President John Evans Mills

IT APPEARS President Atta Mills is on a collision course with the Ashantis over what some Members of Parliament have described as his incessant ethnocentric innuendos at the Ashanti Region.

Presenting his fourth state-of-the-nation address to Parliament yesterday, President Mills indicated he did not intend to bring violence in the Ashanti Region, neither did he know of anybody seeking to use his name to perpetrate such act.

However, just after the presentation of the address, some MPs said they were outraged and highly scandalized by President Mills’ unprovoked innuendos at Ashantis.

“The last time President Mills said this Ashanti project or agenda. What is this Ashanti project? Today he is talking about violence in Ashanti region. What is it about Ashantis and why does he always single out the Ashanti region for his innuendos and not other regions?” Kwaku Baladoo Manu, MP for Ahafo Ano South in the Ashanti Region quizzed angrily.
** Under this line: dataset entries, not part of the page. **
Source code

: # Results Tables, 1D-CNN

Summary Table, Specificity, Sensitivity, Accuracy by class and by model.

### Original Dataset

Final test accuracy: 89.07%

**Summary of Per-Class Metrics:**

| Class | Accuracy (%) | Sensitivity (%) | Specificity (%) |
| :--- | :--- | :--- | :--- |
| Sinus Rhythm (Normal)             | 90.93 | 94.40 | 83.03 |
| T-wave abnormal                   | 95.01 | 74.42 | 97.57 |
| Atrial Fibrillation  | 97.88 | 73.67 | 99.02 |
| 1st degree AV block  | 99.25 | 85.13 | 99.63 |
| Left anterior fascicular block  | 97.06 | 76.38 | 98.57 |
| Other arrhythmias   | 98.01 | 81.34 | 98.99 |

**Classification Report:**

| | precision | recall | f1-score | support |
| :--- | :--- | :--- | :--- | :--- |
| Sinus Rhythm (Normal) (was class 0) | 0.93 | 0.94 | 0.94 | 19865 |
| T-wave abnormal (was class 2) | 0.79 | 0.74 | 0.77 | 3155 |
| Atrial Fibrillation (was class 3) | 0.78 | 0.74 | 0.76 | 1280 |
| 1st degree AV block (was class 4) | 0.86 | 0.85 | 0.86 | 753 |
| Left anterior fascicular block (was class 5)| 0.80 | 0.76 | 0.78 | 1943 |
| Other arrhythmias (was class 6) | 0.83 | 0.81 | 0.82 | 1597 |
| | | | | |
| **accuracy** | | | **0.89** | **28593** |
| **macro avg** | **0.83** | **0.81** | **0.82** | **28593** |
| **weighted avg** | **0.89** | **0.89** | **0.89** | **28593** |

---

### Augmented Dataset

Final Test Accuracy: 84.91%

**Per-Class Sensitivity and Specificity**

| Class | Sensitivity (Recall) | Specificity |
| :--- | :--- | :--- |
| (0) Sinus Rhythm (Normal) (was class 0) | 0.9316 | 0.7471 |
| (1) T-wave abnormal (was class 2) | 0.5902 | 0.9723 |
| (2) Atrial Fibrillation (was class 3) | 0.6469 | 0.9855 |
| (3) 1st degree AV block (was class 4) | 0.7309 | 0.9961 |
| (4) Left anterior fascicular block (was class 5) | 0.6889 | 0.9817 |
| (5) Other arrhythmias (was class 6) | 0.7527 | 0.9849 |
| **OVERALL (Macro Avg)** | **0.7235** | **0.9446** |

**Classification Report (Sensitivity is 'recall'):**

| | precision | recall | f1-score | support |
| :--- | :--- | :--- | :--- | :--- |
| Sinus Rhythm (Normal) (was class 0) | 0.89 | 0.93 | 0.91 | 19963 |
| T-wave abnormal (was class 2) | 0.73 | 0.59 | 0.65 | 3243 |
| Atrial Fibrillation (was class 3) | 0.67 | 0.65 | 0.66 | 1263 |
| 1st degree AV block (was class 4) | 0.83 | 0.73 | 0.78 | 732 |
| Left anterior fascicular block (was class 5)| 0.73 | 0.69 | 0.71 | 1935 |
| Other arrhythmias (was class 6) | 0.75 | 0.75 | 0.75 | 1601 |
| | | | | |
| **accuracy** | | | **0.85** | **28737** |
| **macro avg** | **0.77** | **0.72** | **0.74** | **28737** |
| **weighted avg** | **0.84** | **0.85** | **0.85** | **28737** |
He said instead of giving the correct state of the nation, President Mills had rather decided to engage in ethnocentrism to polarize the nation.

“Why has the president failed to give us the true state of the nation, why has he not told Ghanaians the reasons for the failed STX housing deal and why has he not informed the people any thing about the Woyome scandal in which billions of cedis to Alfred Agbesi Woyome?

“President Mills has failed to tell Ghanaians how their money was given to Woyome for no work done and yet he found it appropriate to cast innuendos at Ashantis,” Mr. Baladoo Manu fumed.

Prof. George Yaw Gyan-Baffour, MP for Wenchi, said the mention of Ashanti Region in President Mills’ address was unfortunate and regrettable.

Minority MPs

The former deputy minister for Finance and Economic Planning said the president should have used the opportunity to reconcile a deeply divided nation and not rather make ethnocentric comments.
Prof. Gyan-Baffour said he was hugely disappointed over President Mills’ comments that could have security implications.

“Why is the President talking about election violence in Ashanti Region?” Dr. Anthony Akoto Osei, MP for Old Tafo in the Ashanti Region, who is also a former Minister of State at the Ministry of Finance and Economic Planning, asked.

He expressed his disappointment about President Mills’ state-of-the-nation address, saying that the chief executive of the land had failed to tackle the real issues such as corruption, particularly the Woyome scandal.

Dr. Owusu Afriyie Akoto, MP for Kwadaso, said the ethnocentric comments showed how divisive President Mills was and not a man portrayed as a peace-loving person.

“President Mills’ comments were a reflection of the mediocrity of his state-of-the-nation address,” the Kwadaso MP stressed.

Expressing his disappointment, MP for Ahafo Ano North, Richard Akuako Adiyia, said President Mills’ statement was full of ethnocentric innuendos, non-reconciliatory and lacked vision for Ghanaians.

Isaac Kwame Asiamah, MP for Atwima-Mponua in the Ashanti Region, said the message was “part of gargantuan lies” the Mills administration had been peddling around and that Ghanaians should show him the exit.

“All the figures of exercise books and school uniform Mills said his administration has provided are all cooked up figures as they are non-existent on the ground,” Mr. Asiamah, the Minority spokesperson on Youth, Sports and Culture, stated.

However, NDC MPs insisted the president was spot on in his delivery as he attempted to deflate the impression that government was planning to disrupt voting in the opposition NPP stronghold of Ashanti Region.

Deputy Minister for Energy, Alhaji Inusah Fuseini, who is also the NDC MP for Tamale Central, said President Mills was a peace-loving person who would not do anything that would divide the country.

His colleague deputy Energy Minister, Emmanuel Kofi-Armah Buah, who is also the MP for Ellembele, reiterated similar sentiments, saying President Mills’ address was highly appropriate as he adequately captured all the sectors of the economy.